(Collected data)
__________

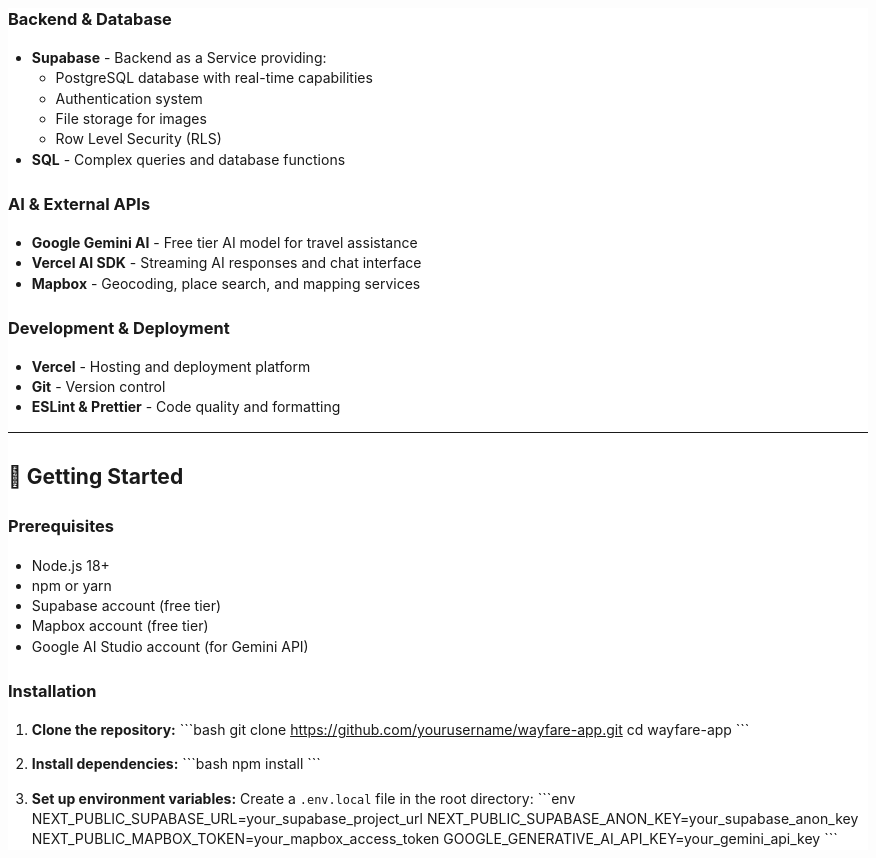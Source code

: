 ### Backend & Database

- **Supabase** - Backend as a Service providing:
  - PostgreSQL database with real-time capabilities
  - Authentication system
  - File storage for images
  - Row Level Security (RLS)
- **SQL** - Complex queries and database functions

### AI & External APIs

- **Google Gemini AI** - Free tier AI model for travel assistance
- **Vercel AI SDK** - Streaming AI responses and chat interface
- **Mapbox** - Geocoding, place search, and mapping services

### Development & Deployment

- **Vercel** - Hosting and deployment platform
- **Git** - Version control
- **ESLint & Prettier** - Code quality and formatting

---

## 🚀 Getting Started

### Prerequisites

- Node.js 18+
- npm or yarn
- Supabase account (free tier)
- Mapbox account (free tier)
- Google AI Studio account (for Gemini API)

### Installation

1. **Clone the repository:**
   \`\`\`bash
   git clone https://github.com/yourusername/wayfare-app.git
   cd wayfare-app
   \`\`\`

2. **Install dependencies:**
   \`\`\`bash
   npm install
   \`\`\`

3. **Set up environment variables:**
   Create a `.env.local` file in the root directory:
   \`\`\`env
   NEXT_PUBLIC_SUPABASE_URL=your_supabase_project_url
   NEXT_PUBLIC_SUPABASE_ANON_KEY=your_supabase_anon_key
   NEXT_PUBLIC_MAPBOX_TOKEN=your_mapbox_access_token
   GOOGLE_GENERATIVE_AI_API_KEY=your_gemini_api_key
   \`\`\`
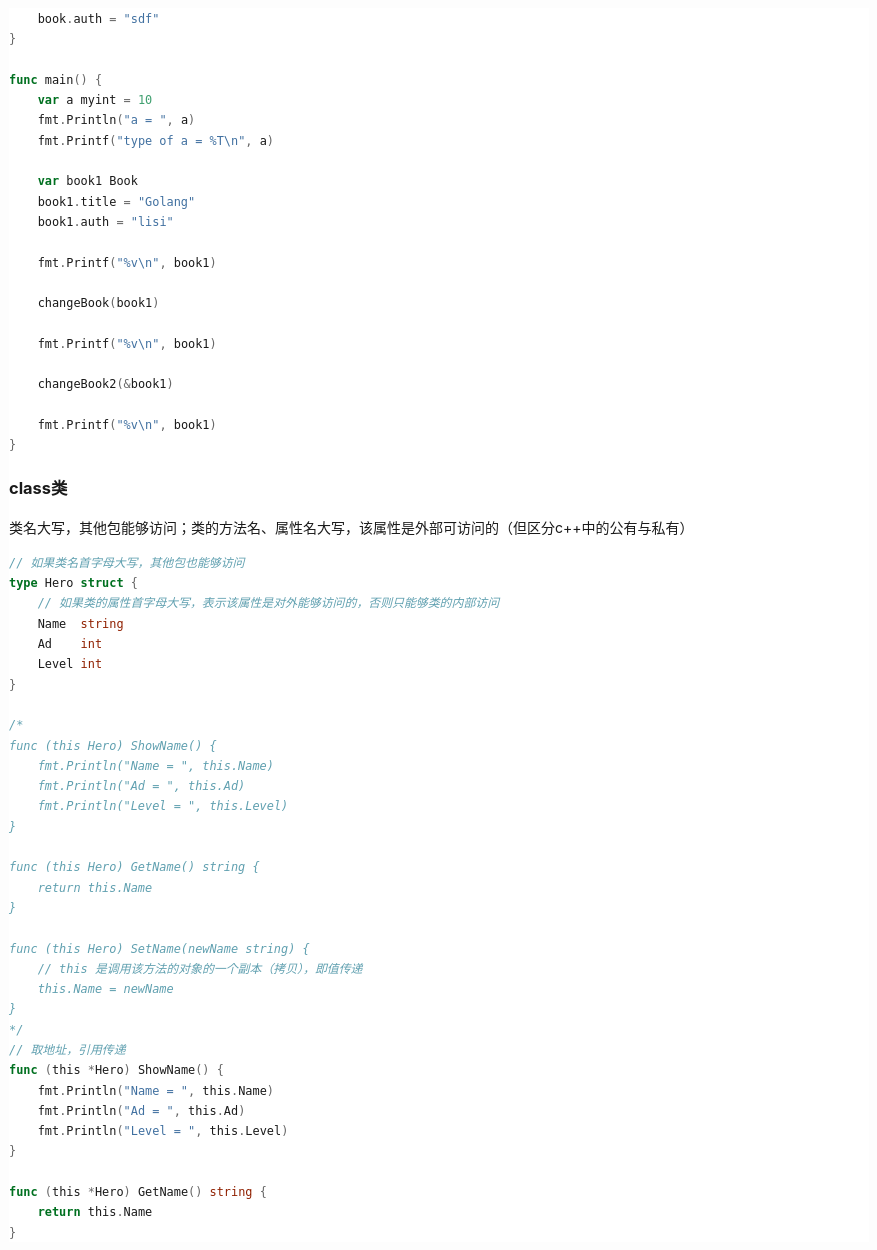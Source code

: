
 ```go
	book.auth = "sdf"
}

func main() {
	var a myint = 10
	fmt.Println("a = ", a)
	fmt.Printf("type of a = %T\n", a)

	var book1 Book
	book1.title = "Golang"
	book1.auth = "lisi"

	fmt.Printf("%v\n", book1)

	changeBook(book1)

	fmt.Printf("%v\n", book1)

	changeBook2(&book1)

	fmt.Printf("%v\n", book1)
}
```

### class类

类名大写，其他包能够访问；类的方法名、属性名大写，该属性是外部可访问的（但区分c++中的公有与私有）

```go
// 如果类名首字母大写，其他包也能够访问
type Hero struct {
	// 如果类的属性首字母大写，表示该属性是对外能够访问的，否则只能够类的内部访问
	Name  string
	Ad    int
	Level int
}

/*
func (this Hero) ShowName() {
	fmt.Println("Name = ", this.Name)
	fmt.Println("Ad = ", this.Ad)
	fmt.Println("Level = ", this.Level)
}

func (this Hero) GetName() string {
	return this.Name
}

func (this Hero) SetName(newName string) {
	// this 是调用该方法的对象的一个副本（拷贝），即值传递
	this.Name = newName
}
*/
// 取地址，引用传递
func (this *Hero) ShowName() {
	fmt.Println("Name = ", this.Name)
	fmt.Println("Ad = ", this.Ad)
	fmt.Println("Level = ", this.Level)
}

func (this *Hero) GetName() string {
	return this.Name
}

```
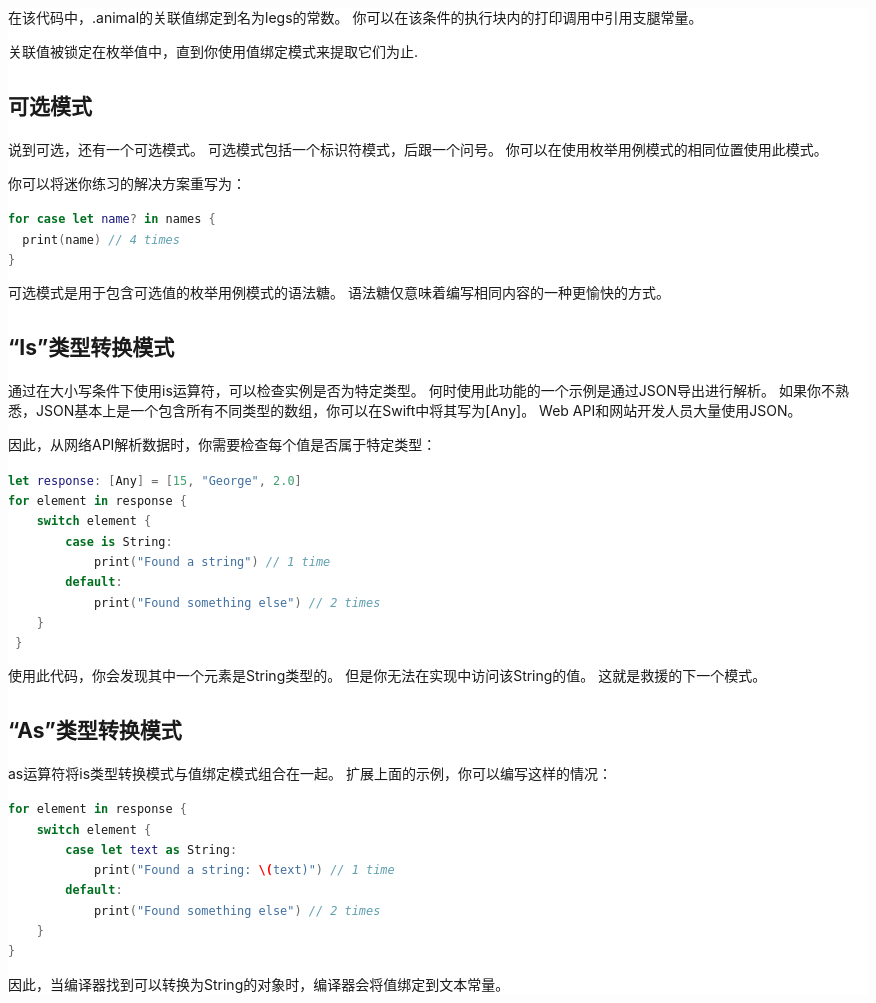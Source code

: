 在该代码中，.animal的关联值绑定到名为legs的常数。 你可以在该条件的执行块内的打印调用中引用支腿常量。

关联值被锁定在枚举值中，直到你使用值绑定模式来提取它们为止.

## 可选模式

说到可选，还有一个可选模式。 可选模式包括一个标识符模式，后跟一个问号。 你可以在使用枚举用例模式的相同位置使用此模式。

你可以将迷你练习的解决方案重写为：

``` Swift
for case let name? in names {
  print(name) // 4 times
}
```

可选模式是用于包含可选值的枚举用例模式的语法糖。 语法糖仅意味着编写相同内容的一种更愉快的方式。

## “Is”类型转换模式

通过在大小写条件下使用is运算符，可以检查实例是否为特定类型。 何时使用此功能的一个示例是通过JSON导出进行解析。 如果你不熟悉，JSON基本上是一个包含所有不同类型的数组，你可以在Swift中将其写为[Any]。 Web API和网站开发人员大量使用JSON。

因此，从网络API解析数据时，你需要检查每个值是否属于特定类型：

``` Swift
let response: [Any] = [15, "George", 2.0]
for element in response {
    switch element {
        case is String:
            print("Found a string") // 1 time
        default:
            print("Found something else") // 2 times
    }
 }
```

使用此代码，你会发现其中一个元素是String类型的。 但是你无法在实现中访问该String的值。 这就是救援的下一个模式。

## “As”类型转换模式

as运算符将is类型转换模式与值绑定模式组合在一起。 扩展上面的示例，你可以编写这样的情况：

``` Swift
for element in response {
    switch element {
        case let text as String:
            print("Found a string: \(text)") // 1 time
        default:
            print("Found something else") // 2 times
    }
}
```

因此，当编译器找到可以转换为String的对象时，编译器会将值绑定到文本常量。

__________

=== Action item ===
Each record above must be retyped exactly. Omit the pictures.

=== Task result ===
Source code

: ### Backend & Database

- **Supabase** - Backend as a Service providing:
  - PostgreSQL database with real-time capabilities
  - Authentication system
  - File storage for images
  - Row Level Security (RLS)
- **SQL** - Complex queries and database functions

### AI & External APIs

- **Google Gemini AI** - Free tier AI model for travel assistance
- **Vercel AI SDK** - Streaming AI responses and chat interface
- **Mapbox** - Geocoding, place search, and mapping services

### Development & Deployment

- **Vercel** - Hosting and deployment platform
- **Git** - Version control
- **ESLint & Prettier** - Code quality and formatting

---

## 🚀 Getting Started

### Prerequisites

- Node.js 18+
- npm or yarn
- Supabase account (free tier)
- Mapbox account (free tier)
- Google AI Studio account (for Gemini API)

### Installation

1. **Clone the repository:**
   \`\`\`bash
   git clone https://github.com/yourusername/wayfare-app.git
   cd wayfare-app
   \`\`\`

2. **Install dependencies:**
   \`\`\`bash
   npm install
   \`\`\`

3. **Set up environment variables:**
   Create a `.env.local` file in the root directory:
   \`\`\`env
   NEXT_PUBLIC_SUPABASE_URL=your_supabase_project_url
   NEXT_PUBLIC_SUPABASE_ANON_KEY=your_supabase_anon_key
   NEXT_PUBLIC_MAPBOX_TOKEN=your_mapbox_access_token
   GOOGLE_GENERATIVE_AI_API_KEY=your_gemini_api_key
   \`\`\`
Source code

:
 ```go
	book.auth = "sdf"
}

func main() {
	var a myint = 10
	fmt.Println("a = ", a)
	fmt.Printf("type of a = %T\n", a)

	var book1 Book
	book1.title = "Golang"
	book1.auth = "lisi"

	fmt.Printf("%v\n", book1)

	changeBook(book1)

	fmt.Printf("%v\n", book1)

	changeBook2(&book1)

	fmt.Printf("%v\n", book1)
}
```

### class类

类名大写，其他包能够访问；类的方法名、属性名大写，该属性是外部可访问的（但区分c++中的公有与私有）

```go
// 如果类名首字母大写，其他包也能够访问
type Hero struct {
	// 如果类的属性首字母大写，表示该属性是对外能够访问的，否则只能够类的内部访问
	Name  string
	Ad    int
	Level int
}

/*
func (this Hero) ShowName() {
	fmt.Println("Name = ", this.Name)
	fmt.Println("Ad = ", this.Ad)
	fmt.Println("Level = ", this.Level)
}

func (this Hero) GetName() string {
	return this.Name
}

func (this Hero) SetName(newName string) {
	// this 是调用该方法的对象的一个副本（拷贝），即值传递
	this.Name = newName
}
*/
// 取地址，引用传递
func (this *Hero) ShowName() {
	fmt.Println("Name = ", this.Name)
	fmt.Println("Ad = ", this.Ad)
	fmt.Println("Level = ", this.Level)
}

func (this *Hero) GetName() string {
	return this.Name
}

```
Source code

: 在该代码中，.animal的关联值绑定到名为legs的常数。 你可以在该条件的执行块内的打印调用中引用支腿常量。

关联值被锁定在枚举值中，直到你使用值绑定模式来提取它们为止.

## 可选模式

说到可选，还有一个可选模式。 可选模式包括一个标识符模式，后跟一个问号。 你可以在使用枚举用例模式的相同位置使用此模式。

你可以将迷你练习的解决方案重写为：

``` Swift
for case let name? in names {
  print(name) // 4 times
}
```

可选模式是用于包含可选值的枚举用例模式的语法糖。 语法糖仅意味着编写相同内容的一种更愉快的方式。

## “Is”类型转换模式

通过在大小写条件下使用is运算符，可以检查实例是否为特定类型。 何时使用此功能的一个示例是通过JSON导出进行解析。 如果你不熟悉，JSON基本上是一个包含所有不同类型的数组，你可以在Swift中将其写为[Any]。 Web API和网站开发人员大量使用JSON。

因此，从网络API解析数据时，你需要检查每个值是否属于特定类型：

``` Swift
let response: [Any] = [15, "George", 2.0]
for element in response {
    switch element {
        case is String:
            print("Found a string") // 1 time
        default:
            print("Found something else") // 2 times
    }
 }
```

使用此代码，你会发现其中一个元素是String类型的。 但是你无法在实现中访问该String的值。 这就是救援的下一个模式。

## “As”类型转换模式

as运算符将is类型转换模式与值绑定模式组合在一起。 扩展上面的示例，你可以编写这样的情况：

``` Swift
for element in response {
    switch element {
        case let text as String:
            print("Found a string: \(text)") // 1 time
        default:
            print("Found something else") // 2 times
    }
}
```

因此，当编译器找到可以转换为String的对象时，编译器会将值绑定到文本常量。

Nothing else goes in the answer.